Dtic to unlock economic reform
through billions of investments

Writer: More Matshediso | Photo: Image: Freepik
Wind turbines

Trade, Industry and Competition Minister Parks Tau has revealed that his department is driving a R700 billion investment pipeline into the economy to unlock reform.

Delivering his 2025/26 Budget Vote Speech in Cape Town recently, the Minister emphasised that investment is the lifeblood of growth and job creation.

“That is why we have meticulously curated a R700 billion pipeline of credible, investable projects spanning critical sectors.

“From 25 gigawatts of transformative energy projects worth R339 billion – solar parks, wind farms, battery storage, gas-to-power – that will finally end energy insecurity and catalyse industrial revival, to vital upgrades in transport and logistics, manufacturing, agro-processing, and digital infrastructure,” he said.

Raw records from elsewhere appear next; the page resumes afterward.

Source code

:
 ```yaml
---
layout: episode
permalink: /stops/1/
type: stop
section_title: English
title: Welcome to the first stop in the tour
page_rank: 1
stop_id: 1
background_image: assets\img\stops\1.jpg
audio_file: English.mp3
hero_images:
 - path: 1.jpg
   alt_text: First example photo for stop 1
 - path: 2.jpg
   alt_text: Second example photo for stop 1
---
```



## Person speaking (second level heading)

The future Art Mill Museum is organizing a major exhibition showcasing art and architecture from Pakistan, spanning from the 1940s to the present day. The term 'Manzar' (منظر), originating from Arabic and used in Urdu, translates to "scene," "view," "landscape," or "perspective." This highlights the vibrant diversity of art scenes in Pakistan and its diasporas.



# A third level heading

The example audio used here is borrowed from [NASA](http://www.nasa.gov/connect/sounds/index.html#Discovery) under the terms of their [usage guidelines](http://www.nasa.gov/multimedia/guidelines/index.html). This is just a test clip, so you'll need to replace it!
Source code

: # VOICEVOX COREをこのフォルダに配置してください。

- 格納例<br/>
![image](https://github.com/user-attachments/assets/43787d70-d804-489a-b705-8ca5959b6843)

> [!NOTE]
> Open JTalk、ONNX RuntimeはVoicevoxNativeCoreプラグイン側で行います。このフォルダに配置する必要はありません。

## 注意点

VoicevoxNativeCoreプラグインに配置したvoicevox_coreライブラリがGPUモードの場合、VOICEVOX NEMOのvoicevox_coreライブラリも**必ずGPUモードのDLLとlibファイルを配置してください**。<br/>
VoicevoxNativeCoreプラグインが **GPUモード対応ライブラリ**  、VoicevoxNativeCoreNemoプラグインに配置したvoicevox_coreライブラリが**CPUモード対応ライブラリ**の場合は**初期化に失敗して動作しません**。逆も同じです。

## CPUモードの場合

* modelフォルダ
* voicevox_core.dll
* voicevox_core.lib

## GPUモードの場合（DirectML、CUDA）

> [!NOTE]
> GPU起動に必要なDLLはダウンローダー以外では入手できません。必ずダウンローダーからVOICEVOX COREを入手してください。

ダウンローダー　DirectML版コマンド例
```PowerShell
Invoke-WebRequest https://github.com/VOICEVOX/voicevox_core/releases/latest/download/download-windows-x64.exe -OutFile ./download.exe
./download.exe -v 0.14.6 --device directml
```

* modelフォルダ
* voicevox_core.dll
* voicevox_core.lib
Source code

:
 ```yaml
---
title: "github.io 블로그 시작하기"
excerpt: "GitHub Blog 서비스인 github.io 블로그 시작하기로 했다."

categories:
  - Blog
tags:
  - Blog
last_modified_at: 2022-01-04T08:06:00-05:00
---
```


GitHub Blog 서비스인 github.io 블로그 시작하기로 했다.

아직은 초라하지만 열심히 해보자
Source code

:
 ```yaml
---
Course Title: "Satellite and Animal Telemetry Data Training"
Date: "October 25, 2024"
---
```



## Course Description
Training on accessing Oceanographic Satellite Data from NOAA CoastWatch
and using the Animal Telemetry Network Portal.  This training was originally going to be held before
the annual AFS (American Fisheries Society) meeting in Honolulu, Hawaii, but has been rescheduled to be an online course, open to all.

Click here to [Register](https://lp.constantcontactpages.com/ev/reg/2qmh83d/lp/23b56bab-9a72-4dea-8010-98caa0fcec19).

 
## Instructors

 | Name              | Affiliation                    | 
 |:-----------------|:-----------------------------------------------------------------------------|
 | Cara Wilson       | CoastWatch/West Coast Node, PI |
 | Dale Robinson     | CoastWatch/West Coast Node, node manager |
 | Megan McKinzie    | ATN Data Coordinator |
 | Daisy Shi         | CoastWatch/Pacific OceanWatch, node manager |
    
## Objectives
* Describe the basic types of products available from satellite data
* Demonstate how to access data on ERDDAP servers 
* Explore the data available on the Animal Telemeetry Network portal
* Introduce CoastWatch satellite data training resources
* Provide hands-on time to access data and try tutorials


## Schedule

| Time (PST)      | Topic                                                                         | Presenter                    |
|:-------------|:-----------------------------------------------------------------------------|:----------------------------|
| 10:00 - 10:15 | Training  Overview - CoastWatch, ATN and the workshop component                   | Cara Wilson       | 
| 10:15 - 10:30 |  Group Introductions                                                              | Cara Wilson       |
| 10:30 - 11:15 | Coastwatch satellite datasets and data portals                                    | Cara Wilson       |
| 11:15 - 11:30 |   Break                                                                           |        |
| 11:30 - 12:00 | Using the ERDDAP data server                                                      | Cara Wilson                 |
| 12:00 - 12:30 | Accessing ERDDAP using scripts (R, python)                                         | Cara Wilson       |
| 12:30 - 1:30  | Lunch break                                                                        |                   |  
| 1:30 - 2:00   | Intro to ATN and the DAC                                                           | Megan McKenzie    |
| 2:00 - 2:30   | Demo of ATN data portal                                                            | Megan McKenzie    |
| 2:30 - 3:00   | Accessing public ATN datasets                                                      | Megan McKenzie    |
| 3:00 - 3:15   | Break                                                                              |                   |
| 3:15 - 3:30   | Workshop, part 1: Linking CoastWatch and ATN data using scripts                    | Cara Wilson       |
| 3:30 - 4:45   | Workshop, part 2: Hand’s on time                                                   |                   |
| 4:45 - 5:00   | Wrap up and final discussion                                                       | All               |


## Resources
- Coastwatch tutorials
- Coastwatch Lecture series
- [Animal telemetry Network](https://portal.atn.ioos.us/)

Together with improved performance of South Africa’s electricity, rail and logistics sectors, as part of the country’s growth agenda, Minister Tau said the department is committed to an industrial policy that will improve the competitiveness of South African manufacturing, support investment in new industries and build on South Africa’s mineral and resource endowments.

“Our industrial policy promotes local economic activity, and its review will be guided by opportunities in diversification, decarbonisation and digitalisation,” he explained. 

Creating opportunities

In order to turn constraints into opportunities, Minister Tau said the department is convening investors, industry and regulators in strategic platforms; co-investing as equity partners in priority sectors; catalysing credit guarantees, policy 
certainty bonds and concessional infrastructure finance; and enabling fast-track licensing, streamline visas for scarce skills, and digitise permits through “an Omnibus Fast-tracking Act”.

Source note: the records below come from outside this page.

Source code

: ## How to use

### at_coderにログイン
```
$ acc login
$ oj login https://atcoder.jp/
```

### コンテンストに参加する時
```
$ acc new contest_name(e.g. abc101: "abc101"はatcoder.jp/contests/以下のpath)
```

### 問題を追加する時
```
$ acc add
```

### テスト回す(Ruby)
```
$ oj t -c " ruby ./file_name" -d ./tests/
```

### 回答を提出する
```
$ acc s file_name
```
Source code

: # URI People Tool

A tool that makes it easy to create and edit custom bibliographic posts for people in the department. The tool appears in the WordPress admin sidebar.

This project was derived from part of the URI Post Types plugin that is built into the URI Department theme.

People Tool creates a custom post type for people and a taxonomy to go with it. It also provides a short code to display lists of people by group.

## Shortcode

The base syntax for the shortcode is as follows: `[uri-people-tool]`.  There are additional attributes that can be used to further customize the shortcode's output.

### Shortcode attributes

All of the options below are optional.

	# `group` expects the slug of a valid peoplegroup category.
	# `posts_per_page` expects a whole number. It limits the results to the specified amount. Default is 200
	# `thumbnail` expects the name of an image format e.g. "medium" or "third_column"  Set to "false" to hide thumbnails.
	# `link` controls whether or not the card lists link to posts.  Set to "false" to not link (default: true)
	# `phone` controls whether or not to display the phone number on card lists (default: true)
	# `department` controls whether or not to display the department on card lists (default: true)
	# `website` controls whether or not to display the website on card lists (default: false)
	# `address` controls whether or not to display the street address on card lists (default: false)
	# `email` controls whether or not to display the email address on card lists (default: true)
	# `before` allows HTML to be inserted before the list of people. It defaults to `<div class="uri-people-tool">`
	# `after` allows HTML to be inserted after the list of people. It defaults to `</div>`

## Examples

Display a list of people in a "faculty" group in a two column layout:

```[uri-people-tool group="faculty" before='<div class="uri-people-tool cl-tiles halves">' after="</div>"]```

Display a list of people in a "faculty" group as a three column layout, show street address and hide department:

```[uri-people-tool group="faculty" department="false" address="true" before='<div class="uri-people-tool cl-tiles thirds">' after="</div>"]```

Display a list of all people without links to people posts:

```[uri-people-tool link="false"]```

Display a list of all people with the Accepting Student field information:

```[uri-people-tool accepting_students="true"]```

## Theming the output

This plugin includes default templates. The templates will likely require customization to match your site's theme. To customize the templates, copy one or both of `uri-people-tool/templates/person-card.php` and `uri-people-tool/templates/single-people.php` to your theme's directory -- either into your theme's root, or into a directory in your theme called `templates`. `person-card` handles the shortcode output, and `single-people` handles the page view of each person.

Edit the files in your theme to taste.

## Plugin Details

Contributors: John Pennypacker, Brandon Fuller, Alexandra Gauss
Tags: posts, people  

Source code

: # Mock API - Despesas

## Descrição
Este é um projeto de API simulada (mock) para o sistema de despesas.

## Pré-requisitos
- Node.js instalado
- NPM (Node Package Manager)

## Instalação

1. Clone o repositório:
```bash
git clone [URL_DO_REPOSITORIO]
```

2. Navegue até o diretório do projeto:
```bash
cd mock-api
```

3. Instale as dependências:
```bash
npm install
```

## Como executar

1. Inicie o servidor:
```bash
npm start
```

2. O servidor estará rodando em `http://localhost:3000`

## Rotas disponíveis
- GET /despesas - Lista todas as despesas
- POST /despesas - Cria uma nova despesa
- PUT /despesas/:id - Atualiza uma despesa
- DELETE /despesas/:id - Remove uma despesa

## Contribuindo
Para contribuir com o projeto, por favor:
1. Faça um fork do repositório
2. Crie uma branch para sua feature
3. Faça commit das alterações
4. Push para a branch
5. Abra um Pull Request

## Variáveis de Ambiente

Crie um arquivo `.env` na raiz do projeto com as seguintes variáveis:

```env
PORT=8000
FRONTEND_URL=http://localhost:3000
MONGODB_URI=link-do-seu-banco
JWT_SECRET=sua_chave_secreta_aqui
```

He added that the department is pivoting its development finance institutions (DFIs) – the Industrial Development Corporation, National Empowerment Fund and Export Credit Insurance Corporation – from passive lenders to frontier-seeking equity partners, creating new industries as their original mandates intended. 

“With the support of Cabinet, we have stabilised the governance at our DFIs. We are working with our partners in government, including the National Treasury and the Department of Small Business Development to catalyse the deployment of dynamic financing instruments that will unlock trillions in private capital,” said the Minister

Alongside this, and in line with the DFIs plans for industrialisation, he said the department is planting the seeds for the industries of tomorrow. 

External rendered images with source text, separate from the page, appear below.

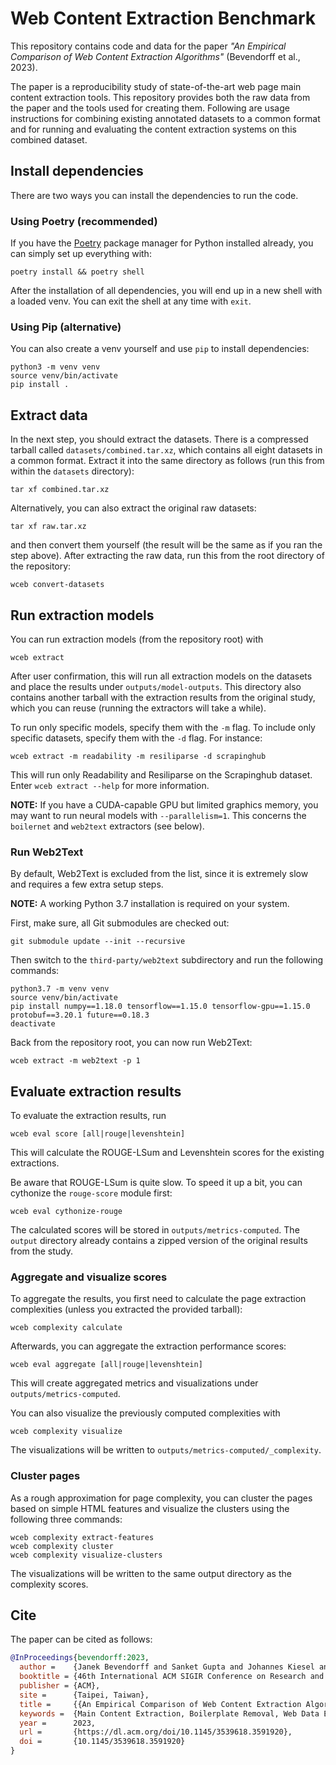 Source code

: # Web Content Extraction Benchmark

This repository contains code and data for the paper *"An Empirical Comparison of Web Content Extraction Algorithms"* (Bevendorff et al., 2023).

The paper is a reproducibility study of state-of-the-art web page main content extraction tools. This repository provides both the raw data from the paper and the tools used for creating them. Following are usage instructions for combining existing annotated datasets to a common format and for running and evaluating the content extraction systems on this combined dataset.

## Install dependencies

There are two ways you can install the dependencies to run the code.

### Using Poetry (recommended)

If you have the [Poetry](https://python-poetry.org/) package manager for Python installed already, you can simply set up everything with:

```console
poetry install && poetry shell
```
After the installation of all dependencies, you will end up in a new shell with a loaded venv. You can exit the shell at any time with `exit`.

### Using Pip (alternative)

You can also create a venv yourself and use `pip` to install dependencies:

```console
python3 -m venv venv
source venv/bin/activate
pip install .
```

## Extract data
In the next step, you should extract the datasets. There is a compressed tarball called ``datasets/combined.tar.xz``, which contains all eight datasets in a common format. Extract it into the same directory as follows (run this from within the `datasets` directory):

```console
tar xf combined.tar.xz
```

Alternatively, you can also extract the original raw datasets:

```console
tar xf raw.tar.xz
```

and then convert them yourself (the result will be the same as if you ran the step above). After extracting the raw data, run this from the root directory of the repository:

```console
wceb convert-datasets
```

## Run extraction models

You can run extraction models (from the repository root) with

```console
wceb extract
```

After user confirmation, this will run all extraction models on the datasets and place the results under `outputs/model-outputs`. This directory also contains another tarball with the extraction results from the original study, which you can reuse (running the extractors will take a while).

To run only specific models, specify them with the `-m` flag. To include only specific datasets, specify them with the `-d` flag. For instance:

```console
wceb extract -m readability -m resiliparse -d scrapinghub
```

This will run only Readability and Resiliparse on the Scrapinghub dataset. Enter `wceb extract --help` for more information.


**NOTE:** If you have a CUDA-capable GPU but limited graphics memory, you may want to run neural models with ``--parallelism=1``. This concerns the `boilernet` and `web2text` extractors (see below).


### Run Web2Text

By default, Web2Text is excluded from the list, since it is extremely slow and requires a few extra setup steps.

**NOTE:** A working Python 3.7 installation is required on your system.

First, make sure, all Git submodules are checked out:

```console
git submodule update --init --recursive
```

Then switch to the `third-party/web2text` subdirectory and run the following commands:

```console
python3.7 -m venv venv
source venv/bin/activate
pip install numpy==1.18.0 tensorflow==1.15.0 tensorflow-gpu==1.15.0 protobuf==3.20.1 future==0.18.3
deactivate
```

Back from the repository root, you can now run Web2Text:

```console
wceb extract -m web2text -p 1
```

## Evaluate extraction results

To evaluate the extraction results, run

```console
wceb eval score [all|rouge|levenshtein]
```

This will calculate the ROUGE-LSum and Levenshtein scores for the existing extractions.

Be aware that ROUGE-LSum is quite slow. To speed it up a bit, you can cythonize the `rouge-score` module first:

```console
wceb eval cythonize-rouge
```

The calculated scores will be stored in `outputs/metrics-computed`. The `output` directory already contains a zipped version of the original results from the study.

### Aggregate and visualize scores

To aggregate the results, you first need to calculate the page extraction complexities (unless you extracted the provided tarball):

```console
wceb complexity calculate
```

Afterwards, you can aggregate the extraction performance scores:

```console
wceb eval aggregate [all|rouge|levenshtein]
```

This will create aggregated metrics and visualizations under `outputs/metrics-computed`.

You can also visualize the previously computed complexities with

```console
wceb complexity visualize
```

The visualizations will be written to `outputs/metrics-computed/_complexity`.

### Cluster pages

As a rough approximation for page complexity, you can cluster the pages based on simple HTML features and visualize the clusters using the following three commands:

```console
wceb complexity extract-features
wceb complexity cluster
wceb complexity visualize-clusters
```

The visualizations will be written to the same output directory as the complexity scores.

## Cite

The paper can be cited as follows:

```bibtex
@InProceedings{bevendorff:2023,
  author =    {Janek Bevendorff and Sanket Gupta and Johannes Kiesel and Benno Stein},
  booktitle = {46th International ACM SIGIR Conference on Research and Development in Information Retrieval (SIGIR 2023)},
  publisher = {ACM},
  site =      {Taipei, Taiwan},
  title =     {{An Empirical Comparison of Web Content Extraction Algorithms}},
  keywords =  {Main Content Extraction, Boilerplate Removal, Web Data Extraction},
  year =      2023,
  url =       {https://dl.acm.org/doi/10.1145/3539618.3591920},
  doi =       {10.1145/3539618.3591920}
}
```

He made reference to the Critical Minerals and Metals Strategy that is backed by a powerful 150% tax incentive for New Energy Vehicle manufacturers from March 2026. The strategy aims to move South Africa beyond raw exports into high-value beneficiation.

Renewable energy

With regard to South Africa’s renewable energy, which President Cyril Ramaphosa recently described as having a potential to underwrite the country’s Green Hydrogen Commercialisation Strategy, Minister Tau said the department has identified the Boegoebaai Special Economic Zone in the Northern Cape as the ideal location for the initial rollout of the energy plan. 

“Provinces such as the Western Cape and Eastern Cape have also been targeted for economic development. This sector proves that [when] we one line with our sister department of Energy and Electricity, we can realise our decarbonisation goals,” he added. 

Additionally, the Minister said the rollout of the National Policy on the Commercialisation of Hemp and Cannabis will be supported by one line schemes, dedicated hubs, and pioneering Cannabis Indigenous Knowledge Sandboxes, which promises to generate new rural livelihoods and significant export revenue, targeting 10% annual growth from a R14 billion base.

Inclusive economic transformation 

Minister Tau emphasised the importance of the Transformation Fund, that was announced by President Ramaphosa earlier this year, in driving a structural economic shift. He said for too long, enterprise and supplier development (ESD) efforts have fallen short of their potential. 

“Despite regulations requiring companies to allocate 3% of their net profit after tax towards ESD, only 61% of these funds reach their intended beneficiaries. This leaves an estimated R26 billion untapped each year. The Transformation Fund changes this. By ring-fencing, aggregating, and centrally managing these contributions, we will ensure that they are deployed with scale, discipline and impact,” the Minister explained.

These funds include the Equity Equivalent Investment programme pipeline projects of R1 billion and other sectoral funds (R3 billion) such as mining, information communication technology, automotive and financial sector. 

Smarter transformation

“The response to this initiative has been overwhelmingly positive, and the message is clear: South Africa is ready for a smarter, more accountable model of transformation,” said the Minister. 

International collaborations

Minister Tau said he envisions an Africa that is not on the periphery of global trade, but at its very heart,  as South Africa is demonstrating through its G20 Presidency. He described a future where South Africa spreads its wings to engage the world, not merely as an exporter of goods, but as a creator of value, a connector of regions and a catalyst for shared prosperity.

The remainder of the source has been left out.